- **Problem description**
Please repeat the records beneath this task exactly as they appear, but skip the images.

━━━━━━━━━━

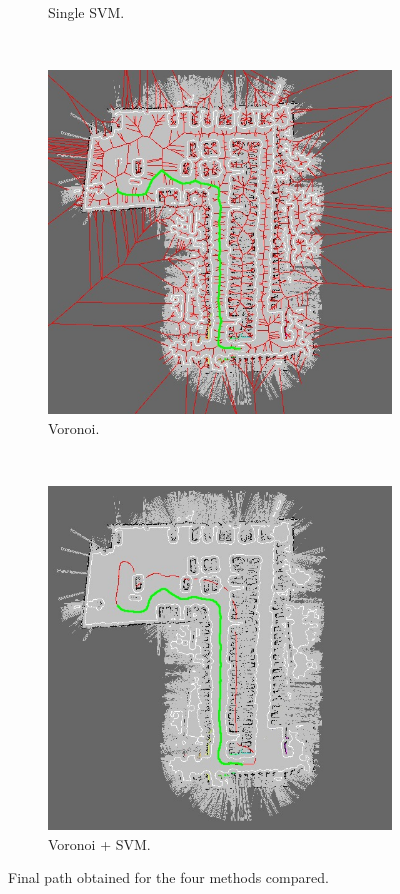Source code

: \begin{figure}[h!]
\begin{subfigure}[b]{0.45\textwidth}
	  \caption{Single \ac{SVM}.}
	  \label{fig:cp06_singl_svm_final}
  \end{subfigure}
  ~
  \begin{subfigure}[b]{0.45\textwidth}
	  \centering
	  \includegraphics[width=\textwidth, trim=0 0 0 0,clip]{figure16}
	  \caption{Voronoi.}
	  \label{fig:cp06_voronoi_final}
  \end{subfigure}%
  ~
  \begin{subfigure}[b]{0.45\textwidth}
	  \centering
	  \includegraphics[width=\textwidth, trim=0 0 0 0,clip]{figure17}
	  \caption{Voronoi + \ac{SVM}.}
	  \label{fig:cp06_voronoi_svm_final}
  \end{subfigure}
  \caption{Final path obtained for the four methods compared.}\label{fig:cp06_final_path_comparison}
\end{figure}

━━━━━━━━━━

- **Worked solution**
Source code

: \begin{figure}[h!]
\begin{subfigure}[b]{0.45\textwidth}
	  \caption{Single \ac{SVM}.}
	  \label{fig:cp06_singl_svm_final}
  \end{subfigure}
  ~
  \begin{subfigure}[b]{0.45\textwidth}
	  \centering
	  \includegraphics[width=\textwidth, trim=0 0 0 0,clip]{figure16}
	  \caption{Voronoi.}
	  \label{fig:cp06_voronoi_final}
  \end{subfigure}%
  ~
  \begin{subfigure}[b]{0.45\textwidth}
	  \centering
	  \includegraphics[width=\textwidth, trim=0 0 0 0,clip]{figure17}
	  \caption{Voronoi + \ac{SVM}.}
	  \label{fig:cp06_voronoi_svm_final}
  \end{subfigure}
  \caption{Final path obtained for the four methods compared.}\label{fig:cp06_final_path_comparison}
\end{figure}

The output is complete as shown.